AIG CEO Edward Liddy wrote Treasury Secretary Timothy Geithner on March 12, stating that he found the necessity to pay retention bonuses to executives at the troubled AIG Financial Products unit "distasteful and difficult." He used the same terms in an appearance before a congressional committee.
But yesterday, in an open letter to Mr. Liddy in The New York Times announcing his resignation, Jake DeSantis, an executive vice president for the AIG Financial Products' profitable commodities section, said Mr. Liddy left him feeling "betrayed" and may have done an about-face under political pressure after approving early payment of the bonuses.

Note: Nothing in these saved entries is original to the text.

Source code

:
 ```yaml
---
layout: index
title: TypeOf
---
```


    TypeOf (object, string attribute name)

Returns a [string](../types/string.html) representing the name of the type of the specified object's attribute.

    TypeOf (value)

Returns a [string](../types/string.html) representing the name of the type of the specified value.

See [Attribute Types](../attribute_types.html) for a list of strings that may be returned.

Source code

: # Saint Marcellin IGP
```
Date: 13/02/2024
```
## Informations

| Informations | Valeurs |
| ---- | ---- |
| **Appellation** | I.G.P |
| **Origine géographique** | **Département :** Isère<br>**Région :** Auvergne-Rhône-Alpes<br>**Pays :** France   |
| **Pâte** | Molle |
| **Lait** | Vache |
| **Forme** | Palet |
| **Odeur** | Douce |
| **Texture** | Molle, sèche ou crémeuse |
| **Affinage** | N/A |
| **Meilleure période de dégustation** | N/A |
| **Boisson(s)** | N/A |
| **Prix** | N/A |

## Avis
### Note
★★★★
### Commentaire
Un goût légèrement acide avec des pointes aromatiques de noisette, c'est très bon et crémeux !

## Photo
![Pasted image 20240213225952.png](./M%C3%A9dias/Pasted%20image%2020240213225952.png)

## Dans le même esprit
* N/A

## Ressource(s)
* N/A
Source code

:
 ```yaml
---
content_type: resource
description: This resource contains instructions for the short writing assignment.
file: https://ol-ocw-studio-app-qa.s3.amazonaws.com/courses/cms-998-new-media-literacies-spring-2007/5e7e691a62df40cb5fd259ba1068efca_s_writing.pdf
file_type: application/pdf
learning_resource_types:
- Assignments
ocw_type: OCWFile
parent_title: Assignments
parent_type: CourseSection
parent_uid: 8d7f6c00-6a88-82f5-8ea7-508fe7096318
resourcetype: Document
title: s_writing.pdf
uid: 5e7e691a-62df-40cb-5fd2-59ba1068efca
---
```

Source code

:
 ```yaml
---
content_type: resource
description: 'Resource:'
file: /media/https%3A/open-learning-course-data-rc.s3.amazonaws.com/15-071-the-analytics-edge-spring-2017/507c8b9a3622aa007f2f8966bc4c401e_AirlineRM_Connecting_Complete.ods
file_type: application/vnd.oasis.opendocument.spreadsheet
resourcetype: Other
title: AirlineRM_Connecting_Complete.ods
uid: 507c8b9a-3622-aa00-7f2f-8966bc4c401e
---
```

Mr. DeSantis wrote that most of the employees at Financial Products had "nothing to do with the large losses" caused by the section dealing with credit default swaps, which forced the company to seek a government rescue.
"My guess is that in October, when you learned of these retention contracts, you realized that the employees of the Financial Products unit needed some incentive to stay and that the contracts, being both ethical and useful, should be left to stand," his letter said.
Mr. DeSantis wrote that this realization may have been why Mr. Liddy "decided to accelerate by three months more than a quarter of the amounts due under the contracts." The move, he said, signaled to employees that they had Mr. Liddy's support, "and was hardly something that one would do if he truly found the contracts 'distasteful.' That may also be why you authorized the balance of the payments on March 13."
He wrote that the decision releasing $40 million in bonus money was an ethically and financially astute move, but "it seems to have been politically unwise. It's now apparent that you either misunderstood the agreements that you had made–tacit or otherwise–with the Federal Reserve, the Treasury, various members of Congress and Attorney General Andrew Cuomo of New York, or were not strong enough to withstand the shifting political winds."
An AIG spokesperson, Christina Pretto, said there was "nothing inconsistent" about Mr. Liddy's statements, adding that his decision to pay the bonuses was based on legal analysis of those contracts, and were grounded in a risk/reward system for employees who are working to unwind a Financial Products business with a $1.6 trillion derivatives book
He has made it clear, she said, that they were put in place long "before he came [to AIG], and he does find them distasteful. This is what he inherited."
She released a statement that "Ed [Liddy] deeply appreciates the frustration expressed in this letter, and believes that the recent vilification and harassment of AIG employees is grossly unfair and unwarranted."
"As Ed noted in his testimony to Congress, most of today's FP employees had nothing to do with the credit default swaps that were at the heart of the company's liquidity crisis," she said. "FP employees continue to successfully execute precisely the job asked of them: de-risk and unwind the FP business. They have reduced the trade count from 44,000 to 28,000–nearly 40 percent."